Excellent, from Chattanooga. Now we have 'gotten down to brass tacks'.
The very strength, literally, of Kydex is its rigidity. So: if leather were used on such holsters -- for pistols with a bulky or slim light mounted on the rail -- the holster mouth could have, and hopefully would have, been moulded smaller at the lips of it and would have then moved out of the way as the pistol was holstered and drawn.
Kydex simply won't allow this in the thicknesses used in police uniform holsters sold as safety equipment. So the maximum dimension of the light was left for it to enter and exit freely; and this left a sizeable gap.

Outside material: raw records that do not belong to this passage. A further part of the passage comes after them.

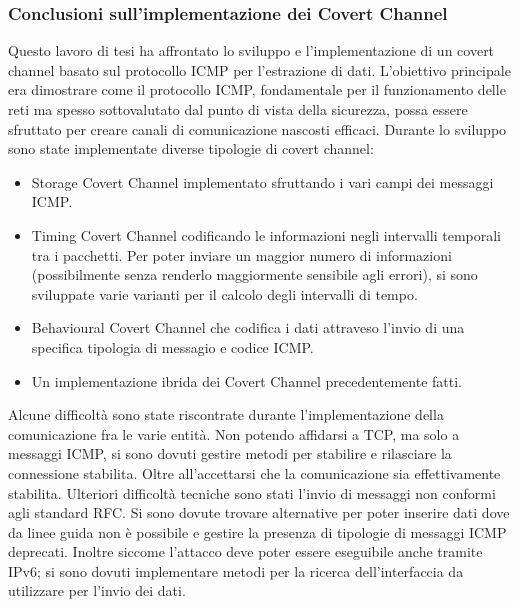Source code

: \subsubsection{Conclusioni sull'implementazione dei Covert Channel}
Questo lavoro di tesi ha affrontato lo sviluppo e l'implementazione di un 
covert channel basato sul protocollo ICMP per l'estrazione di dati. 
L'obiettivo principale era dimostrare come il protocollo ICMP, fondamentale 
per il funzionamento delle reti ma spesso sottovalutato dal punto di vista 
della sicurezza, possa essere sfruttato per creare canali di comunicazione 
nascosti efficaci.
\vspace{3ex} \newline 
Durante lo sviluppo sono state implementate diverse tipologie di covert channel:
\begin{itemize}
    \item Storage Covert Channel implementato sfruttando i vari campi dei 
    messaggi ICMP. 
    \item Timing Covert Channel codificando le informazioni negli intervalli 
    temporali tra i pacchetti. Per poter inviare un maggior numero di informazioni 
    (possibilmente senza renderlo maggiormente sensibile agli errori), si sono 
    sviluppate varie varianti per il calcolo degli intervalli di tempo. 
    \item Behavioural Covert Channel che codifica i dati attraveso l'invio di 
    una specifica tipologia di messagio e codice ICMP. 
    \item Un implementazione ibrida dei Covert Channel precedentemente fatti. 
\end{itemize}
\vspace{4ex}  
Alcune difficoltà sono state riscontrate durante l'implementazione della 
comunicazione fra le varie entità. Non potendo affidarsi a TCP, ma solo a 
messaggi ICMP, si sono dovuti gestire metodi per stabilire e rilasciare la 
connessione stabilita. Oltre all'accettarsi che la comunicazione sia 
effettivamente stabilita. 
\vspace{4ex}  \newline 
Ulteriori difficoltà tecniche sono stati l'invio di messaggi non conformi 
agli standard RFC. Si sono dovute trovare alternative per poter inserire 
dati dove da linee guida non è possibile e gestire la presenza di tipologie 
di messaggi ICMP deprecati. Inoltre siccome l'attacco deve poter essere 
eseguibile anche tramite IPv6; si sono dovuti implementare metodi per la 
ricerca dell'interfaccia da utilizzare per l'invio dei dati. 

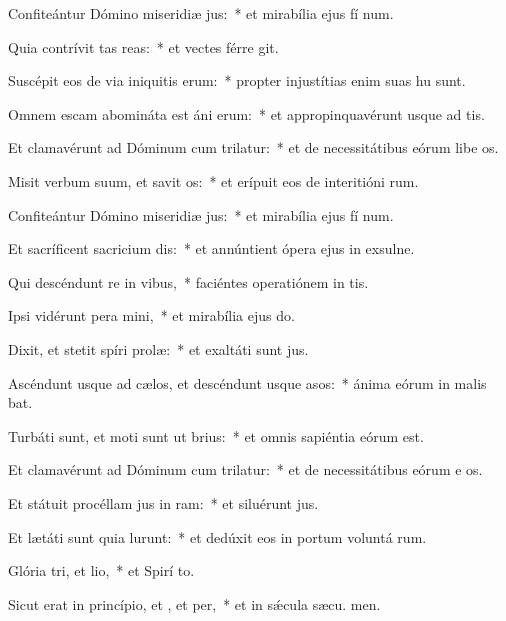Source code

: \item Confiteántur Dómino miseridiæ jus:~* et mirabília ejus fí num.
\item Quia contrívit tas reas:~* et vectes férre git.
\item Suscépit eos de via iniquitis erum:~* propter injustítias enim suas hu sunt.
\item Omnem escam abomináta est áni erum:~* et appropinquavérunt usque ad  tis.
\item Et clamavérunt ad Dóminum cum trilatur:~* et de necessitátibus eórum libe os.
\item Misit verbum suum, et savit os:~* et erípuit eos de interitióni rum.
\item Confiteántur Dómino miseridiæ jus:~* et mirabília ejus fí num.
\item Et sacríficent sacricium dis:~* et annúntient ópera ejus in exsulne.
\item Qui descéndunt re in vibus,~* faciéntes operatiónem in  tis.
\item Ipsi vidérunt pera mini,~* et mirabília ejus  do.
\item Dixit, et stetit spíri prolæ:~* et exaltáti sunt  jus.
\item Ascéndunt usque ad cælos, et descéndunt usque  asos:~* ánima eórum in malis bat.
\item Turbáti sunt, et moti sunt ut brius:~* et omnis sapiéntia eórum  est.
\item Et clamavérunt ad Dóminum cum trilatur:~* et de necessitátibus eórum e os.
\item Et státuit procéllam jus in ram:~* et siluérunt  jus.
\item Et lætáti sunt quia lurunt:~* et dedúxit eos in portum voluntá rum.
\item Glória tri, et lio,~* et Spirí to.
\item Sicut erat in princípio, et , et per,~* et in sǽcula sæcu. men.
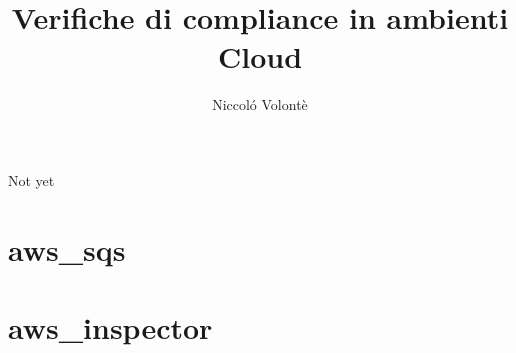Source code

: \documentclass[twoside,12pt]{report}
\title{Verifiche di compliance in ambienti Cloud}
\author{Niccoló Volontè}
\begin{document}
    
    \makecenteredfrontpage
    
    
    	
    	
    	
    
    
    
    
    
    Not yet
    
    
    \afterpreface
    
    
    
    
    

    
    
    
    
    
    
    
    \appendix
    \chapter{aws\_sqs}
    \label{app:sqs}
    
    
    \chapter{aws\_inspector}
    \label{app:inspector}
    
\end{document}

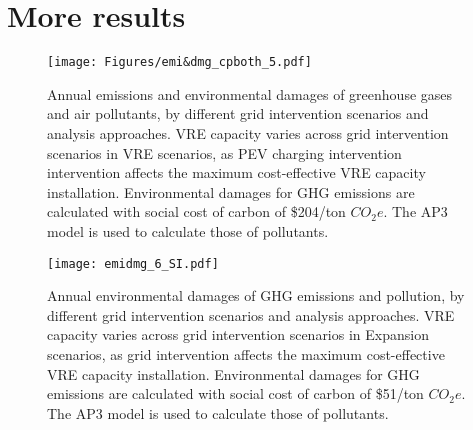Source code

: \documentclass[9pt,twoside,lineno]{pnas-new}
\begin{document}
\section*{More results}

\newpage
\begin{figure}[!ht]
    \centering
    \texttt{[image: Figures/emi\&dmg\_cpboth\_5.pdf]}
    \caption{Annual emissions and environmental damages of greenhouse gases and air pollutants, by different grid intervention scenarios and analysis approaches. VRE capacity varies across grid intervention scenarios in VRE scenarios, as PEV charging intervention intervention affects the maximum cost-effective VRE capacity installation. Environmental damages for GHG emissions are calculated with social cost of carbon of \$204/ton $CO_2e$. The AP3 model is used to calculate those of pollutants.}
    \label{fig:emidmg51}
\end{figure}
\newpage
\begin{figure}[!ht]
    \centering
    \texttt{[image: emidmg\_6\_SI.pdf]}
    \caption{Annual environmental damages of GHG emissions and pollution, by different grid intervention scenarios and analysis approaches. VRE capacity varies across grid intervention scenarios in Expansion scenarios, as grid intervention affects the maximum cost-effective VRE capacity installation. Environmental damages for GHG emissions are calculated with social cost of carbon of \$51/ton $CO_2e$. The AP3 model is used to calculate those of pollutants.}
    \label{fig:emidmg51}
\end{figure}


\FloatBarrier



\end{document}
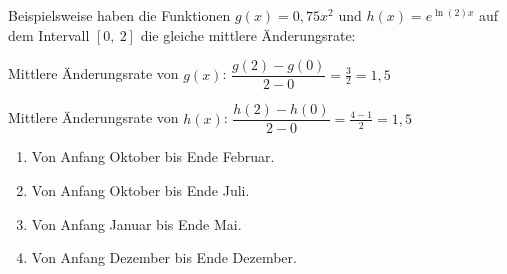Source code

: Beispielsweise haben die Funktionen \(g(x)=0,75x^2\) und \(h(x)=e^{\ln(2)x}\) auf dem Intervall \([0,\ 2]\) die gleiche mittlere Änderungsrate:

Mittlere Änderungsrate von \(g(x)\): \(\dfrac{g(2)-g(0)}{2-0}=\frac{3}{2}=1,5\)

Mittlere Änderungsrate von \(h(x)\): \(\dfrac{h(2)-h(0)}{2-0}=\frac{4-1}{2}=1,5\)
\newpage
\begin{Exercise}[title={Bestimme die durchschnittliche Änderungsrate des DAX für folgende Zeiträume jeweils pro Monat.}, label=aenderungsrateA1]

    \begin{minipage}{\textwidth}
		\begin{enumerate}[label=\alph*)]
			\item Von Anfang Oktober bis Ende Februar.
			\item Von Anfang Oktober bis Ende Juli.
			\item Von Anfang Januar bis Ende Mai.
			\item Von Anfang Dezember bis Ende Dezember.
		\end{enumerate}%
    \end{minipage}%
\end{Exercise}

Safariland then, when noticing the problem at the outset, could have fitted a flexible lip to the rigid Kydex mount, to block entry. I would argue that instead they used the old paradigm -- the trigger was covered like all the pistols before it -- and so that 'counted' as being a complete 'industry standard' build. On the other hand, someone there may have simply looked at the situation and decided 'we HAVE to make this (we can't turn the business away) but it's not our fault (the bed was on fire when I lay down on it).
And so it was with these two views in mind, that I brought up the 'new paradigm since 1985' in the first place. To someone there, it 'looked' like the old problem, but it was a new problem that had simply gone unnoticed since the Glock's introduction; exacerbated by there subsequently having been so many competing pistol designs but no significant holster companies to compete for Kydex holster contracts -- which lack of competition Safariland actually worked hard to create via their technology and related patents (nowadays to the gadgets fitted inside and outside, the leather-lined Kydex 'method' patent having long ago expired).